This morning I was writing a post called, "MTV True Life: I'm an Over-Thinker." And it was packed full of...thoughts. Carefully constructed, funny, witty, cohesive, professionally laid out thoughts. It was beautiful. But it was shit. So, I decided to turn my post (and my thoughts) into a writing exercise; an uncomfortable writing exercise because it's good to be uncomfortable and vulnerable and have word-vomit sometimes. There is no structure, no grammar, really. There was no plan. I just kept typing. I just kept doing the thing. And I feel SO much better!
So if you have literally 2 minutes and you're looking for a way to get some of the feels out, do this:
Set a timer for 2 minutes
Type or write out all the stuff that's been bothering you for the past 10 minutes, 17 weeks, 25 years...

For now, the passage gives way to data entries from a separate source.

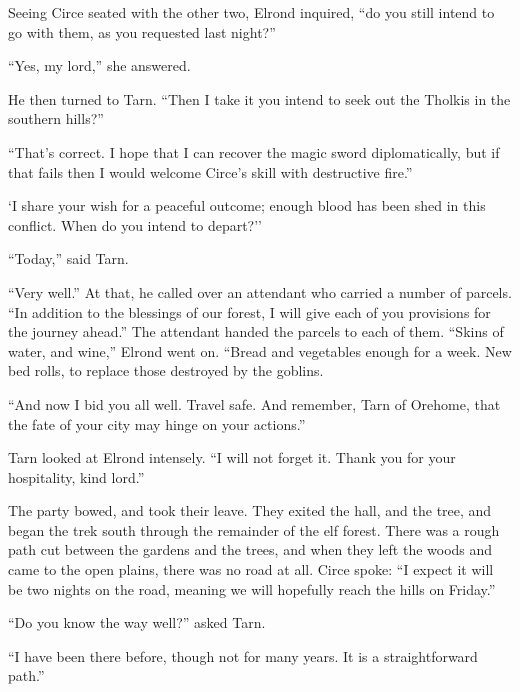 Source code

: Seeing Circe seated with the other two, Elrond inquired, ``do you still intend to go with them, as you requested last night?''

``Yes, my lord,'' she answered.

He then turned to Tarn.  ``Then I take it you intend to seek out the Tholkis in the southern hills?''

``That's correct.  I hope that I can recover the magic sword diplomatically, but if that fails then I would welcome Circe's skill with destructive fire.''

`I share your wish for a peaceful outcome; enough blood has been shed in this conflict.  When do you intend to depart?''

``Today,'' said Tarn.

``Very well.''  At that, he called over an attendant who carried a number of parcels.  ``In addition to the blessings of our forest, I will give each of you provisions for the journey ahead.''  The attendant handed the parcels to each of them.  ``Skins of water, and wine,'' Elrond went on.  ``Bread and vegetables enough for a week.  New bed rolls, to replace those destroyed by the goblins.

``And now I bid you all well.  Travel safe.  And remember, Tarn of Orehome, that the fate of your city may hinge on your actions.''

Tarn looked at Elrond intensely.  ``I will not forget it.  Thank you for your hospitality, kind lord.''

The party bowed, and took their leave.  They exited the hall, and the tree, and began the trek south through the remainder of the elf forest.  There was a rough path cut between the gardens and the trees, and when they left the woods and came to the open plains, there was no road at all.  Circe spoke: ``I expect it will be two nights on the road, meaning we will hopefully reach the hills on Friday.''

``Do you know the way well?'' asked Tarn.

``I have been there before, though not for many years.  It is a straightforward path.''


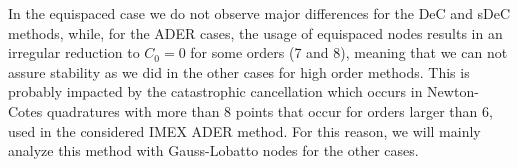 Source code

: In the equispaced case we do not observe major differences for the DeC and sDeC methods, 
while, for the ADER cases, the usage of equispaced nodes results in an irregular reduction to $C_0=0$ for some orders (7 and 8), meaning that we can not assure stability as we did in the other cases for high order methods. 
This is probably impacted by the catastrophic cancellation which occurs in Newton-Cotes quadratures with more than 8 points that occur for orders larger than $6$, used in the considered IMEX ADER method. 
For this reason, we will mainly analyze this method with Gauss-Lobatto nodes for the other cases.


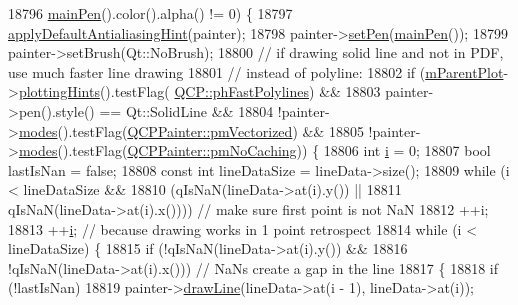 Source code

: \begin{DoxyCode}
18796       \hyperlink{class_q_c_p_abstract_plottable_a19276ed2382a3a06464417b8788b1451}{mainPen}().color().alpha() != 0) \{
18797     \hyperlink{class_q_c_p_abstract_plottable_a76e9d6cc7972dc1528f526d163766aca}{applyDefaultAntialiasingHint}(painter);
18798     painter->\hyperlink{class_q_c_p_painter_af9c7a4cd1791403901f8c5b82a150195}{setPen}(\hyperlink{class_q_c_p_abstract_plottable_a19276ed2382a3a06464417b8788b1451}{mainPen}());
18799     painter->setBrush(Qt::NoBrush);
18800     \textcolor{comment}{// if drawing solid line and not in PDF, use much faster line drawing}
18801     \textcolor{comment}{// instead of polyline:}
18802     \textcolor{keywordflow}{if} (\hyperlink{class_q_c_p_layerable_aa2a528433e44db02b8aef23c1f9f90ed}{mParentPlot}->\hyperlink{class_q_custom_plot_a130b55e205697a5288081e9fc11e443e}{plottingHints}().testFlag(
      \hyperlink{namespace_q_c_p_a5400e5fcb9528d92002ddb938c1f4ef4aa5fd227bc878c56ad2a87ea32c74ee4d}{QCP::phFastPolylines}) &&
18803         painter->pen().style() == Qt::SolidLine &&
18804         !painter->\hyperlink{class_q_c_p_painter_a99b89eaf5363faaa1e1e6162856f436c}{modes}().testFlag(\hyperlink{class_q_c_p_painter_a156cf16444ff5e0d81a73c615fdb156daeda679cd55dcd468341d07d48a30b6ab}{QCPPainter::pmVectorized}) &&
18805         !painter->\hyperlink{class_q_c_p_painter_a99b89eaf5363faaa1e1e6162856f436c}{modes}().testFlag(\hyperlink{class_q_c_p_painter_a156cf16444ff5e0d81a73c615fdb156dae78f9a4eb277a5f9207f50850a51a0b0}{QCPPainter::pmNoCaching})) \{
18806       \textcolor{keywordtype}{int} \hyperlink{_comparision_pictures_2_createtest_image_8m_a6f6ccfcf58b31cb6412107d9d5281426}{i} = 0;
18807       \textcolor{keywordtype}{bool} lastIsNan = \textcolor{keyword}{false};
18808       \textcolor{keyword}{const} \textcolor{keywordtype}{int} lineDataSize = lineData->size();
18809       \textcolor{keywordflow}{while} (i < lineDataSize &&
18810              (qIsNaN(lineData->at(i).y()) ||
18811               qIsNaN(lineData->at(i).x()))) \textcolor{comment}{// make sure first point is not NaN}
18812         ++i;
18813       ++\hyperlink{_comparision_pictures_2_createtest_image_8m_a6f6ccfcf58b31cb6412107d9d5281426}{i}; \textcolor{comment}{// because drawing works in 1 point retrospect}
18814       \textcolor{keywordflow}{while} (i < lineDataSize) \{
18815         \textcolor{keywordflow}{if} (!qIsNaN(lineData->at(i).y()) &&
18816             !qIsNaN(lineData->at(i).x())) \textcolor{comment}{// NaNs create a gap in the line}
18817         \{
18818           \textcolor{keywordflow}{if} (!lastIsNan)
18819             painter->\hyperlink{class_q_c_p_painter_a0b4b1b9bd495e182c731774dc800e6e0}{drawLine}(lineData->at(i - 1), lineData->at(i));

\end{DoxyCode}
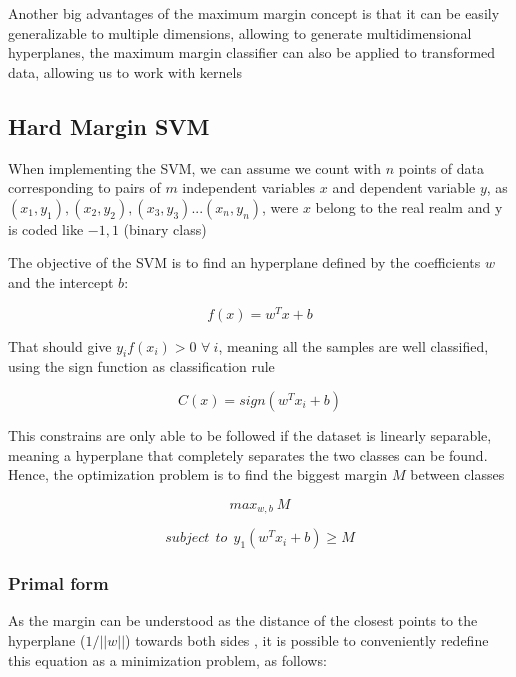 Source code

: \documentclass[11pt,twocolumn,letterpaper]{article}
\begin{document}
Another big advantages of the maximum margin concept is that it can be easily generalizable to multiple dimensions, allowing to generate multidimensional hyperplanes, the maximum margin classifier can also be applied to transformed data, allowing us to work with kernels \cite{Bishop2006}

\subsection{Hard Margin SVM}

When implementing the SVM, we can assume we count with $n$ points of data corresponding to pairs of $m$ independent variables $x$ and dependent variable $y$, as $(x_1,y_1), (x_2,y_2), (x_3,y_3) ... (x_n,y_n)$, were $x$ belong to the real realm and y is coded like ${-1,1}$ (binary class)

The objective of the SVM is to find an hyperplane defined by the coefficients $w$ and the intercept $b$:

\begin{equation}
	f(x) = w^T x + b
\end{equation}

That should give $y_i f(x_i) > 0$ $\forall \: i$, meaning all the samples are well classified, using the sign function as classification rule

\begin{equation}
	C(x) = sign(w^T x_i + b)
\end{equation}

This constrains are only able to be followed if the dataset is linearly separable, meaning a hyperplane that completely separates the two classes can be found. Hence, the optimization problem is to find the biggest margin $M$ between classes

\begin{equation}
	max_{w,b} \: M
\end{equation}

\begin{equation}
	subject \:\:to  \:\: y_1(w^T x_i + b) \geq M
\end{equation}

\subsubsection{Primal form}

As the margin can be understood as the distance of the closest points to the hyperplane ($1/||w||$) towards both sides \cite{Hastie2009}, it is possible to conveniently redefine this equation as a minimization problem, as follows:
\end{document}
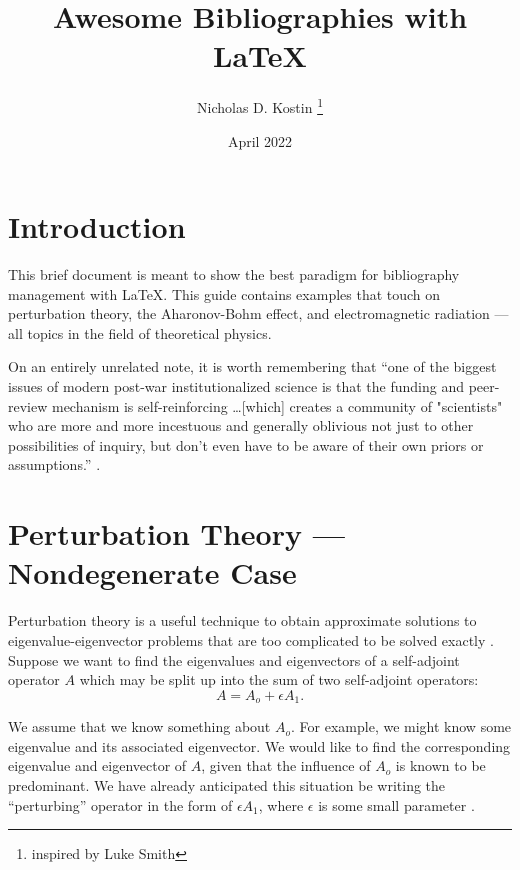 \documentclass{article}
\title{Awesome Bibliographies with {\LaTeX}}
\author{Nicholas D. Kostin \thanks{inspired by Luke Smith}}
\date{April 2022}
\numberwithin{equation}{section}
\begin{document}
\begin{titlepage}
\maketitle
\end{titlepage}


\section{Introduction}

This brief document is meant to show the best paradigm for bibliography management with {\LaTeX}. This guide contains examples that touch on perturbation theory, the Aharonov-Bohm effect, and electromagnetic radiation --- all topics in the field of theoretical physics.

\vspace{1em}

On an entirely unrelated note, it is worth remembering that ``one of the biggest issues of modern post-war institutionalized science is that the funding and peer-review mechanism is self-reinforcing \ldots [which] creates a community of "scientists" who are more and more incestuous and generally oblivious not just to other possibilities of inquiry, but don't even have to be aware of their own priors or assumptions.'' \cite{fragile}. 

\section{Perturbation Theory --- Nondegenerate Case}

Perturbation theory is a useful technique to obtain approximate solutions to eigenvalue-eigenvector problems that are too complicated to be solved exactly \cite{byronfuller}. Suppose we want to find the eigenvalues and eigenvectors of a self-adjoint operator $A$ which may be split up into the sum of two self-adjoint operators:
\begin{equation*}
    A = A_o + \epsilon A_1.
\end{equation*}

We assume that we know something about $A_o$. For example, we might know some eigenvalue and its associated eigenvector. We would like to find the corresponding eigenvalue and eigenvector of $A$, given that the influence of $A_o$ is known to be predominant. We have already anticipated this situation be writing the ``perturbing'' operator in the form of $\epsilon A_1$, where $\epsilon$ is some small parameter \cite{byronfuller}.
\end{document}
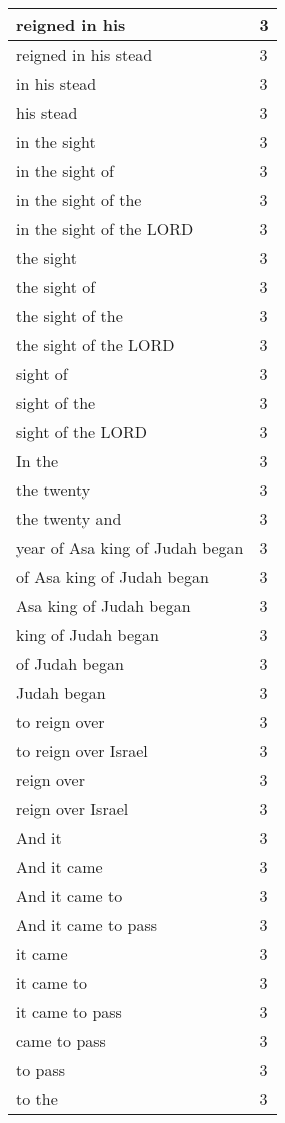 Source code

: \begin{center}
\begin{longtable}{|p{3.0in}|p{0.5in}|}
reigned in his & 3\\ \hline 
reigned in his stead & 3\\ \hline 
in his stead & 3\\ \hline 
his stead & 3\\ \hline 
in the sight & 3\\ \hline 
in the sight of & 3\\ \hline 
in the sight of the & 3\\ \hline 
in the sight of the LORD & 3\\ \hline 
the sight & 3\\ \hline 
the sight of & 3\\ \hline 
the sight of the & 3\\ \hline 
the sight of the LORD & 3\\ \hline 
sight of & 3\\ \hline 
sight of the & 3\\ \hline 
sight of the LORD & 3\\ \hline 
In the & 3\\ \hline 
the twenty & 3\\ \hline 
the twenty and & 3\\ \hline 
year of Asa king of Judah began & 3\\ \hline 
of Asa king of Judah began & 3\\ \hline 
Asa king of Judah began & 3\\ \hline 
king of Judah began & 3\\ \hline 
of Judah began & 3\\ \hline 
Judah began & 3\\ \hline 
to reign over & 3\\ \hline 
to reign over Israel & 3\\ \hline 
reign over & 3\\ \hline 
reign over Israel & 3\\ \hline 
And it & 3\\ \hline 
And it came & 3\\ \hline 
And it came to & 3\\ \hline 
And it came to pass & 3\\ \hline 
it came & 3\\ \hline 
it came to & 3\\ \hline 
it came to pass & 3\\ \hline 
came to pass & 3\\ \hline 
to pass & 3\\ \hline 
to the & 3\\ \hline 

\end{longtable}
\end{center}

BUT write it from the perspective of your "stronger" self talking to you.(see my example below...if you want.)
Make sure she tells you to lay it down, get over yourself, calm down... at least once.
SHARE it with me if you'd like!
enjoy laying it down!
Lay It Down, by, Erica Jacobs
Lay it down, girl. Put it all to bed. The I’m not good enough, all the great ideas are taken, the I lost my Dad when I was twenty and he’s forgotten me. Enough of that. You didn’t really lose him. He’s still right inside your heart. So, you stopped dieting and gained a bunch of weight. Who cares? Lay it down, girl. Let go of the I’m not worthy of being flirted with, I won’t birth healthy babies, no seriously, I’m not a credible counselor. Relax. Let’s stop here, at the first thought of I’m forgettable, I can’t make boundaries, I don’t know my limits. Lay it down, girl. Calm down. This whole I am unappreciated…nonsense. Nonsense. Nonsense. Let us stop with the shame of you being stoned during your last conversation with your Dad. You were not meant to be all there. Enough with the shame. Put it to bed. Stop it with the she’s more important because she had a baby, my friendship is worthless because now she’s getting married, I’m easily overlooked because I’m not married. It’s fine. You’re fine. It’s ok that this is not a structured poem. Let this be a paragraph of free flowing bullshit. Lay it down, girl. You should be concerned about your future but stop letting it paralyze you. Enough convincing your trainers and your shrinks you’re strong, witty. No more with the I’m fat, I can’t see my triceps, I should not be a fitness instructor. Relax. Do away with the I could have loved my ex-boyfriend more, it’s my fault, he can’t wait to forget me. Enough. So your Mother didn’t enjoy motherhood when you were young. Forgive her. Let us move on today. Forgive yourself for everything you’ve ever done to every person you’ve ever met. Get another tattoo. Have some Yoga. Use your oils. Take another trip to India or something and be done with it. Lay it down, girl. Put it all to bed.